Although the current study considered the effect of individual differences in psychological distress, the role that other psychological processes (such as personality factors) may play in HSV-2 recurrence patterns was not considered. Past research has not observed an effect of personality factors on genital herpes recurrence [9, 10], but the dynamical systems approach taken in this paper may illuminate an association between personality factors and HSV-2 recurrence periodicity. Non-psychological moderators that may explain a significant proportion of variation in recurrence periodicity also were not examined. Aging (associated with greater deficiencies in immunity [59]), and time elapsed since primary infection (associated with reduced frequency of recurrence [4]) may be important factors to consider in future research.

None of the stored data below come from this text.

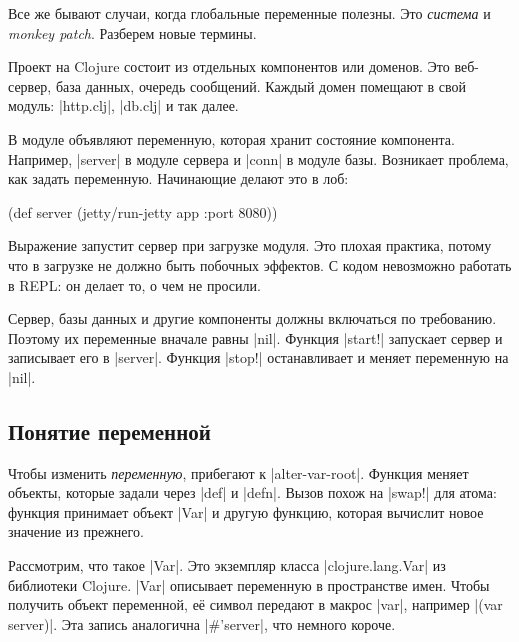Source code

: Все же бывают случаи, когда глобальные переменные полезны. Это \emph{система} и
\emph{monkey patch}. Разберем новые термины.

Проект на Clojure состоит из отдельных компонентов или доменов. Это веб-сервер,
база данных, очередь сообщений. Каждый домен помещают в свой модуль:
\spverb|http.clj|, \spverb|db.clj| и так далее.

В модуле объявляют переменную, которая хранит состояние компонента. Например,
\spverb|server| в модуле сервера и \spverb|conn| в модуле базы. Возникает
проблема, как задать переменную. Начинающие делают это в лоб:

\begin{english}
  \begin{clojure}
(def server (jetty/run-jetty app {:port 8080}))
  \end{clojure}
\end{english}

Выражение запустит сервер при загрузке модуля. Это плохая практика, потому что в
загрузке не должно быть побочных эффектов. С кодом невозможно работать в REPL: он
делает то, о чем не просили.

Сервер, базы данных и другие компоненты должны включаться по требованию. Поэтому
их переменные вначале равны \spverb|nil|. Функция \spverb|start!| запускает
сервер и записывает его в \spverb|server|. Функция \spverb|stop!| останавливает
и меняет переменную на \spverb|nil|.

\subsection{Понятие переменной}


\label{var-section}

Чтобы изменить \emph{переменную}, прибегают к \spverb|alter-var-root|. Функция
меняет объекты, которые задали через \spverb|def| и \spverb|defn|. Вызов похож
на \spverb|swap!| для атома: функция принимает объект \spverb|Var| и другую
функцию, которая вычислит новое значение из прежнего.


Рассмотрим, что такое \spverb|Var|. Это экземпляр класса \spverb|clojure.lang.Var|
из библиотеки Clojure. \spverb|Var| описывает переменную в пространстве имен.
Чтобы получить объект переменной, е\"{е} символ передают в макрос \spverb|var|,
например \spverb|(var server)|. Эта запись аналогична \spverb|#'server|,
что немного короче.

Past research suggests that psychological distress may be both a cause and a consequence of HSV-2 recurrence [10]. Rather than considering individual differences in the periodicity of HSV-2 recurrence, future research may model HSV-2 recurrence and psychological distress instead as coupled processes [31, 60]. Such models may be an alternative to linear regression or auto-regressive models to understand temporal relationships between, for example, increases in anxiety and the onset of a lesion or shedding episode. Future research may also focus on how the coupling between genital lesion recurrence and viral shedding varies as a function of psychological distress or emotion regulation; theoretically, individuals under less distress will have weaker coupling of genital lesion recurrence to viral shedding episodes. Our group is currently investigating these questions for both recurrent HSV-2 genital herpes and recurrent HSV-1 cold sores.

Treatment Implications

The results in this report have implications for the psychological management (secondary to treatment with antiviral medication) of genital herpes infections. Cognitive behavioral therapy, with a focus on cognitive restructuring, stress management, relaxation training, imagery, and disease education has gained empirical support for reducing genital herpes recurrence rates [6164]. The current findings suggest that interventions targeted at reducing overall distress levels and improving response to distress (e.g., enhancing emotion regulation skills) may also be helpful for reducing the recurrence rate for individuals with HSV-2 genital herpes. The viral shedding results have particular implications for disease control. For example, stress management interventions might be developed for HSV-2 serodiscordant couples to test whether such an intervention reduces the risk of transmission to the uninfected partner. Psychoeducation and stress management techniques may also be provided by physicians diagnosing new cases of HSV-2 genital herpes to help reduce the spread of the disease.

Conclusions

HSV-2 recurrence is a dynamic process that varies as a function of psychological distress, emotional stability, and emotion regulation. Onset of cutaneous HSV-2 recurrence and reactivation of latent infection were more frequent in women with higher average distress levels, more labile moods, and less effective emotion regulation. The results presented here are consistent with research indicating that psychological distress suppresses immune system functioning, and this report provides new evidence that HSV-2 viral shedding is related to, and regulated by, psychological distress. Dynamical systems analysis will prove useful for observing HSV-2 recurrence processes, and others like them, in the future.